Data planners are the new creatives
By Leo Ryan July 18th, 2008
In New technologies · Storytelling
I caught up with Marc Johnson during the week and we had a chat about data planners being the new creatives. Out of this came a number of ideas, but I’ll start by sharing a few interetsing examples and lets see where it winds up.
An example I’ve used a few times is a piece by a fellow Brisganistahn refugee, Natalie Jerimijenko at the Bureau of Inverse Technology. BIT specilises in renedering information intelligible by juxtaposing it in surprising ways. My favorite amongst many is the Despondency Index which tracks the number of jumpers from the Golden Gate Bridge, tracked against the Dow Jones.
Marc’s brought up Swivel a site that allows users to upload and display different data sets, present them in different formats and tellingly - add ‘Bling’ a feature which lets the user inmport a background image from Flickr to pimp their chart. Swivel is also interesting for the sheer volume of data that it is attracting, cited by Techcrunch as ‘the de-facto depository for official OECD data’.

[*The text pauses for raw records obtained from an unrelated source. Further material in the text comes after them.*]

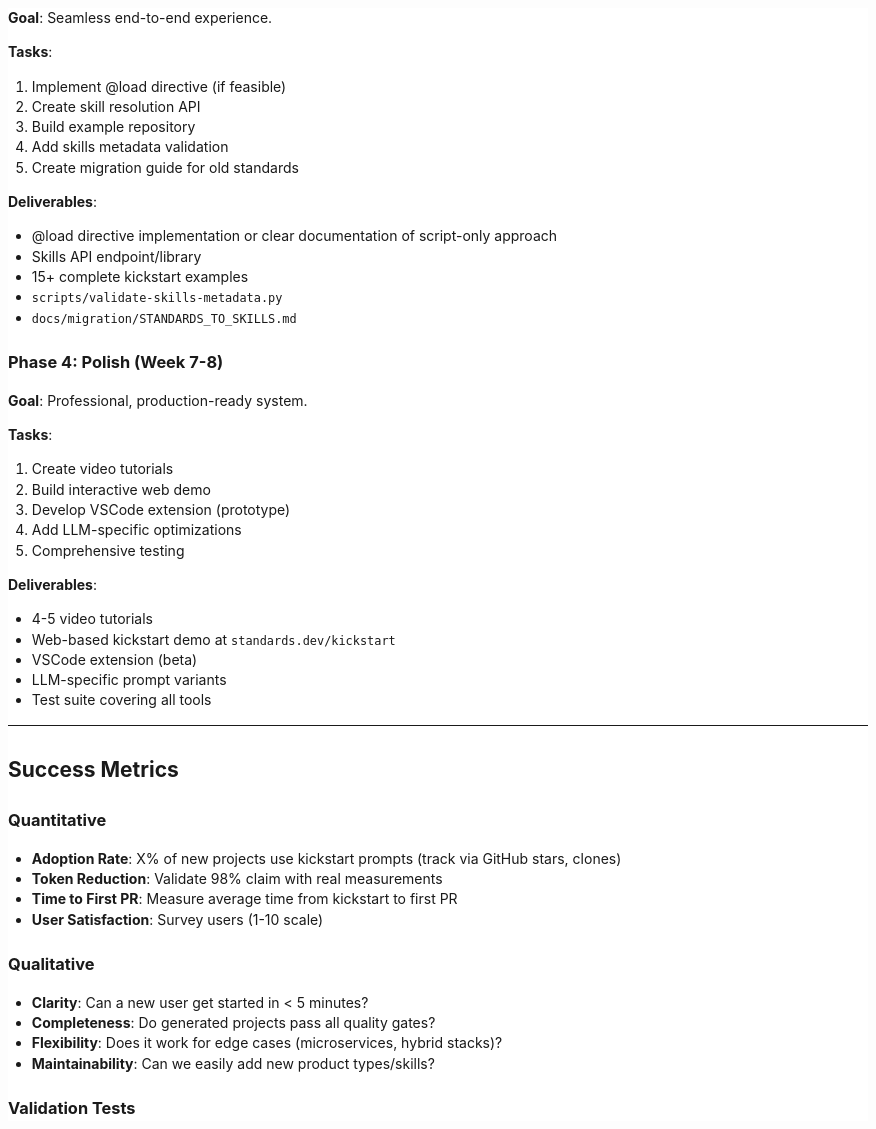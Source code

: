 **Goal**: Seamless end-to-end experience.

**Tasks**:
1. Implement @load directive (if feasible)
2. Create skill resolution API
3. Build example repository
4. Add skills metadata validation
5. Create migration guide for old standards

**Deliverables**:
- @load directive implementation or clear documentation of script-only approach
- Skills API endpoint/library
- 15+ complete kickstart examples
- `scripts/validate-skills-metadata.py`
- `docs/migration/STANDARDS_TO_SKILLS.md`

### Phase 4: Polish (Week 7-8)

**Goal**: Professional, production-ready system.

**Tasks**:
1. Create video tutorials
2. Build interactive web demo
3. Develop VSCode extension (prototype)
4. Add LLM-specific optimizations
5. Comprehensive testing

**Deliverables**:
- 4-5 video tutorials
- Web-based kickstart demo at `standards.dev/kickstart`
- VSCode extension (beta)
- LLM-specific prompt variants
- Test suite covering all tools

---

## Success Metrics

### Quantitative

- **Adoption Rate**: X% of new projects use kickstart prompts (track via GitHub stars, clones)
- **Token Reduction**: Validate 98% claim with real measurements
- **Time to First PR**: Measure average time from kickstart to first PR
- **User Satisfaction**: Survey users (1-10 scale)

### Qualitative

- **Clarity**: Can a new user get started in < 5 minutes?
- **Completeness**: Do generated projects pass all quality gates?
- **Flexibility**: Does it work for edge cases (microservices, hybrid stacks)?
- **Maintainability**: Can we easily add new product types/skills?

### Validation Tests
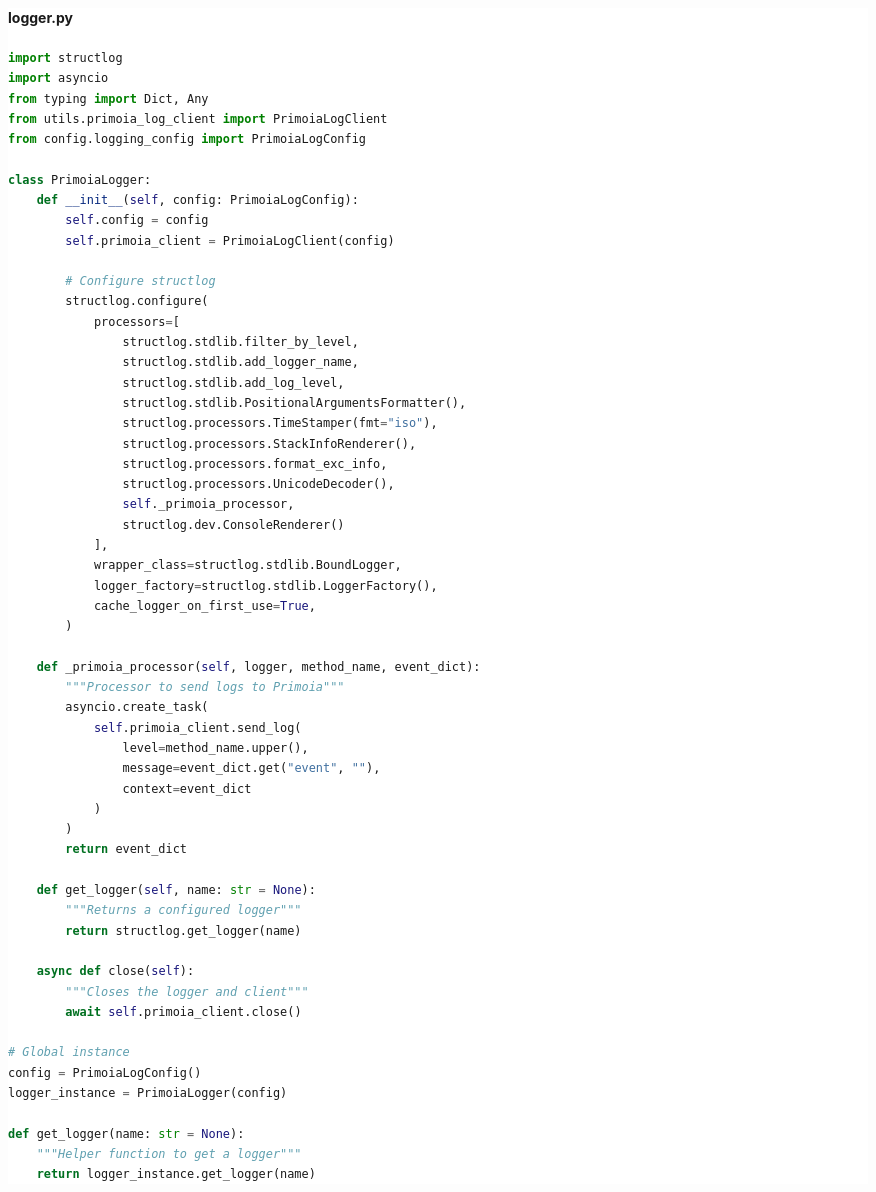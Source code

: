#### logger.py
```python
import structlog
import asyncio
from typing import Dict, Any
from utils.primoia_log_client import PrimoiaLogClient
from config.logging_config import PrimoiaLogConfig

class PrimoiaLogger:
    def __init__(self, config: PrimoiaLogConfig):
        self.config = config
        self.primoia_client = PrimoiaLogClient(config)
        
        # Configure structlog
        structlog.configure(
            processors=[
                structlog.stdlib.filter_by_level,
                structlog.stdlib.add_logger_name,
                structlog.stdlib.add_log_level,
                structlog.stdlib.PositionalArgumentsFormatter(),
                structlog.processors.TimeStamper(fmt="iso"),
                structlog.processors.StackInfoRenderer(),
                structlog.processors.format_exc_info,
                structlog.processors.UnicodeDecoder(),
                self._primoia_processor,
                structlog.dev.ConsoleRenderer()
            ],
            wrapper_class=structlog.stdlib.BoundLogger,
            logger_factory=structlog.stdlib.LoggerFactory(),
            cache_logger_on_first_use=True,
        )
    
    def _primoia_processor(self, logger, method_name, event_dict):
        """Processor to send logs to Primoia"""
        asyncio.create_task(
            self.primoia_client.send_log(
                level=method_name.upper(),
                message=event_dict.get("event", ""),
                context=event_dict
            )
        )
        return event_dict
    
    def get_logger(self, name: str = None):
        """Returns a configured logger"""
        return structlog.get_logger(name)
    
    async def close(self):
        """Closes the logger and client"""
        await self.primoia_client.close()

# Global instance
config = PrimoiaLogConfig()
logger_instance = PrimoiaLogger(config)

def get_logger(name: str = None):
    """Helper function to get a logger"""
    return logger_instance.get_logger(name)
```
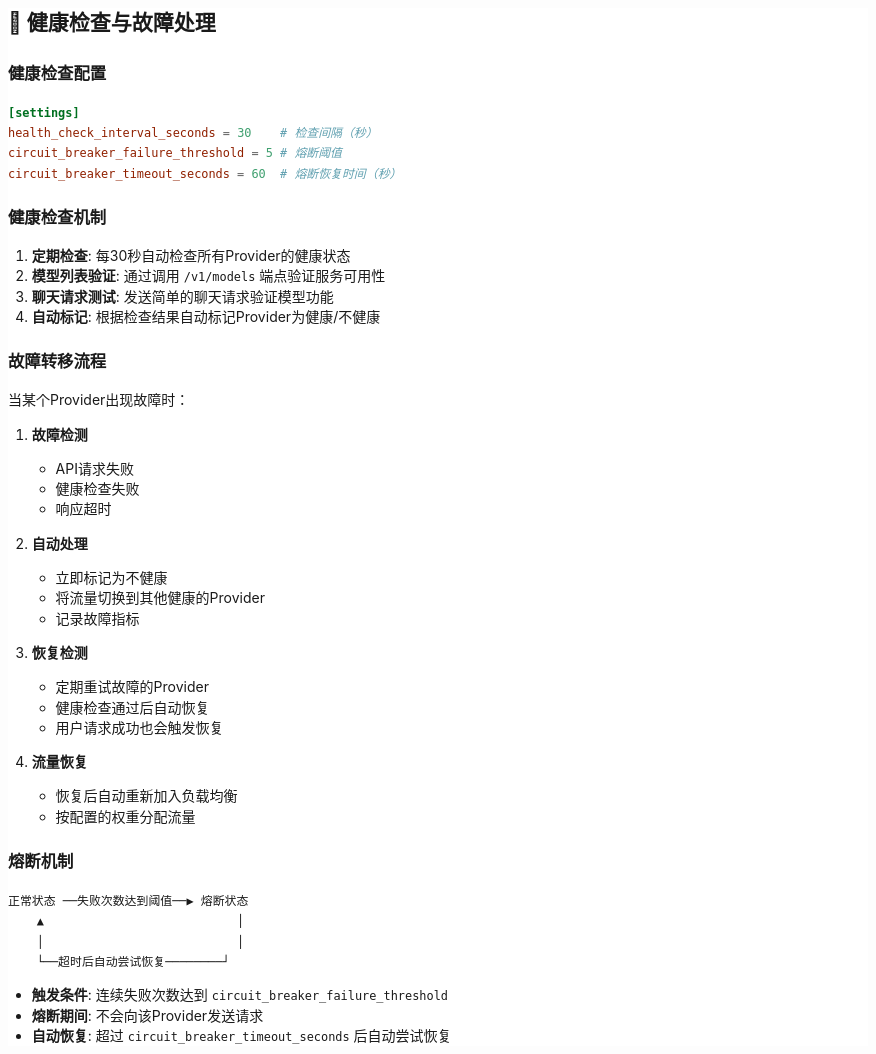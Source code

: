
 ```toml
```

## 🏥 健康检查与故障处理

### 健康检查配置
```toml
[settings]
health_check_interval_seconds = 30    # 检查间隔（秒）
circuit_breaker_failure_threshold = 5 # 熔断阈值
circuit_breaker_timeout_seconds = 60  # 熔断恢复时间（秒）
```

### 健康检查机制
1. **定期检查**: 每30秒自动检查所有Provider的健康状态
2. **模型列表验证**: 通过调用 `/v1/models` 端点验证服务可用性
3. **聊天请求测试**: 发送简单的聊天请求验证模型功能
4. **自动标记**: 根据检查结果自动标记Provider为健康/不健康

### 故障转移流程
当某个Provider出现故障时：

1. **故障检测**
   - API请求失败
   - 健康检查失败
   - 响应超时

2. **自动处理**
   - 立即标记为不健康
   - 将流量切换到其他健康的Provider
   - 记录故障指标

3. **恢复检测**
   - 定期重试故障的Provider
   - 健康检查通过后自动恢复
   - 用户请求成功也会触发恢复

4. **流量恢复**
   - 恢复后自动重新加入负载均衡
   - 按配置的权重分配流量

### 熔断机制
```
正常状态 ──失败次数达到阈值──▶ 熔断状态
    ▲                           │
    │                           │
    └──超时后自动尝试恢复────────┘
```

- **触发条件**: 连续失败次数达到 `circuit_breaker_failure_threshold`
- **熔断期间**: 不会向该Provider发送请求
- **自动恢复**: 超过 `circuit_breaker_timeout_seconds` 后自动尝试恢复
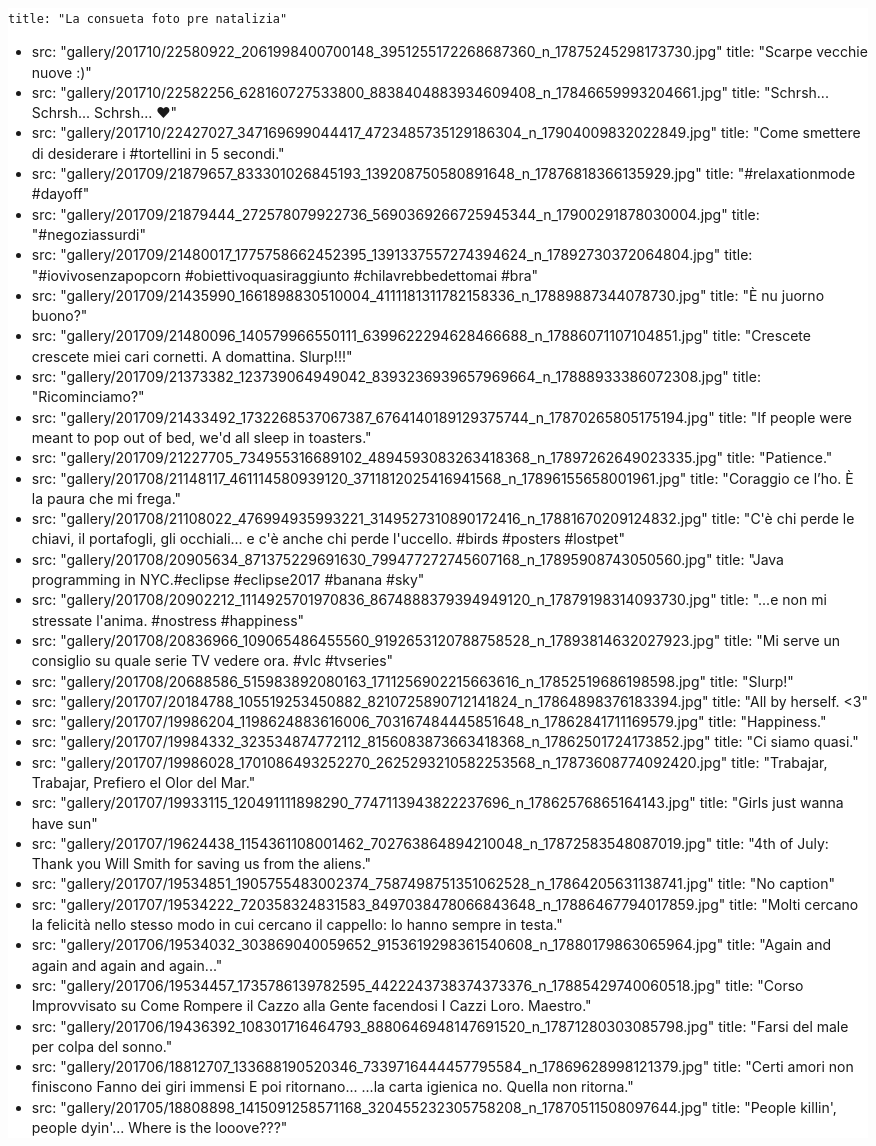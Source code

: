     title: "La consueta foto pre natalizia"
  - src: "gallery/201710/22580922_2061998400700148_3951255172268687360_n_17875245298173730.jpg"
    title: "Scarpe vecchie nuove :)"
  - src: "gallery/201710/22582256_628160727533800_8838404883934609408_n_17846659993204661.jpg"
    title: "Schrsh... Schrsh... Schrsh... ❤️"
  - src: "gallery/201710/22427027_347169699044417_4723485735129186304_n_17904009832022849.jpg"
    title: "Come smettere di desiderare i #tortellini in 5 secondi."
  - src: "gallery/201709/21879657_833301026845193_139208750580891648_n_17876818366135929.jpg"
    title: "#relaxationmode #dayoff"
  - src: "gallery/201709/21879444_272578079922736_5690369266725945344_n_17900291878030004.jpg"
    title: "#negoziassurdi"
  - src: "gallery/201709/21480017_1775758662452395_1391337557274394624_n_17892730372064804.jpg"
    title: "#iovivosenzapopcorn #obiettivoquasiraggiunto #chilavrebbedettomai #bra"
  - src: "gallery/201709/21435990_1661898830510004_4111181311782158336_n_17889887344078730.jpg"
    title: "È nu juorno buono?"
  - src: "gallery/201709/21480096_140579966550111_6399622294628466688_n_17886071107104851.jpg"
    title: "Crescete crescete miei cari cornetti. A domattina. Slurp!!!"
  - src: "gallery/201709/21373382_123739064949042_8393236939657969664_n_17888933386072308.jpg"
    title: "Ricominciamo?"
  - src: "gallery/201709/21433492_1732268537067387_6764140189129375744_n_17870265805175194.jpg"
    title: "If people were meant to pop out of bed, we'd all sleep in toasters."
  - src: "gallery/201709/21227705_734955316689102_4894593083263418368_n_17897262649023335.jpg"
    title: "Patience."
  - src: "gallery/201708/21148117_461114580939120_3711812025416941568_n_17896155658001961.jpg"
    title: "Coraggio ce l’ho. È la paura che mi frega."
  - src: "gallery/201708/21108022_476994935993221_3149527310890172416_n_17881670209124832.jpg"
    title: "C'è chi perde le chiavi, il portafogli, gli occhiali... e c'è anche chi perde l'uccello. #birds #posters #lostpet"
  - src: "gallery/201708/20905634_871375229691630_799477272745607168_n_17895908743050560.jpg"
    title: "Java programming in NYC.#eclipse #eclipse2017 #banana #sky"
  - src: "gallery/201708/20902212_1114925701970836_8674888379394949120_n_17879198314093730.jpg"
    title: "...e non mi stressate l'anima. #nostress #happiness"
  - src: "gallery/201708/20836966_109065486455560_9192653120788758528_n_17893814632027923.jpg"
    title: "Mi serve un consiglio su quale serie TV vedere ora. #vlc #tvseries"
  - src: "gallery/201708/20688586_515983892080163_1711256902215663616_n_17852519686198598.jpg"
    title: "Slurp!"
  - src: "gallery/201707/20184788_105519253450882_8210725890712141824_n_17864898376183394.jpg"
    title: "All by herself. <3"
  - src: "gallery/201707/19986204_1198624883616006_703167484445851648_n_17862841711169579.jpg"
    title: "Happiness."
  - src: "gallery/201707/19984332_323534874772112_8156083873663418368_n_17862501724173852.jpg"
    title: "Ci siamo quasi."
  - src: "gallery/201707/19986028_1701086493252270_2625293210582253568_n_17873608774092420.jpg"
    title: "Trabajar, Trabajar, Prefiero el Olor del Mar."
  - src: "gallery/201707/19933115_120491111898290_7747113943822237696_n_17862576865164143.jpg"
    title: "Girls just wanna have sun"
  - src: "gallery/201707/19624438_1154361108001462_702763864894210048_n_17872583548087019.jpg"
    title: "4th of July: Thank you Will Smith for saving us from the aliens."
  - src: "gallery/201707/19534851_1905755483002374_7587498751351062528_n_17864205631138741.jpg"
    title: "No caption"
  - src: "gallery/201707/19534222_720358324831583_8497038478066843648_n_17886467794017859.jpg"
    title: "Molti cercano la felicità nello stesso modo in cui cercano il cappello: lo hanno sempre in testa."
  - src: "gallery/201706/19534032_303869040059652_9153619298361540608_n_17880179863065964.jpg"
    title: "Again and again and again and again..."
  - src: "gallery/201706/19534457_1735786139782595_4422243738374373376_n_17885429740060518.jpg"
    title: "Corso Improvvisato su Come Rompere il Cazzo alla Gente facendosi I Cazzi Loro. Maestro."
  - src: "gallery/201706/19436392_108301716464793_8880646948147691520_n_17871280303085798.jpg"
    title: "Farsi del male per colpa del sonno."
  - src: "gallery/201706/18812707_133688190520346_7339716444457795584_n_17869628998121379.jpg"
    title: "Certi amori non finiscono  Fanno dei giri immensi  E poi ritornano... ...la carta igienica no. Quella non ritorna."
  - src: "gallery/201705/18808898_1415091258571168_320455232305758208_n_17870511508097644.jpg"
    title: "People killin', people dyin'... Where is the looove???"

And then there are all of the lovely visulaisations that are working to make the connections on the social web intelligible; Mat Morrison is playing with some of them here.
Henry also mailed our ex-Agency list with some sweet examples including
- NEC’s Ecotonoha
- And these dendograms from Amber Frid-Jimenez at MIT’s Media Lab
Researching this brought me to the wonderful Infosthetics with the perfectly architcetural tag line of “Form follows Data”
And if there was ever an example that acutely highlighted the political nature of art and data its this competition, Show Us A Better Way, that is being run in the UK by the (ironically perhaps?) Orwellian Power of Information Taskforce (no I am not kidding) to generate new ideas for the use of public data.
When will we be seeing the Venice Data Biennale?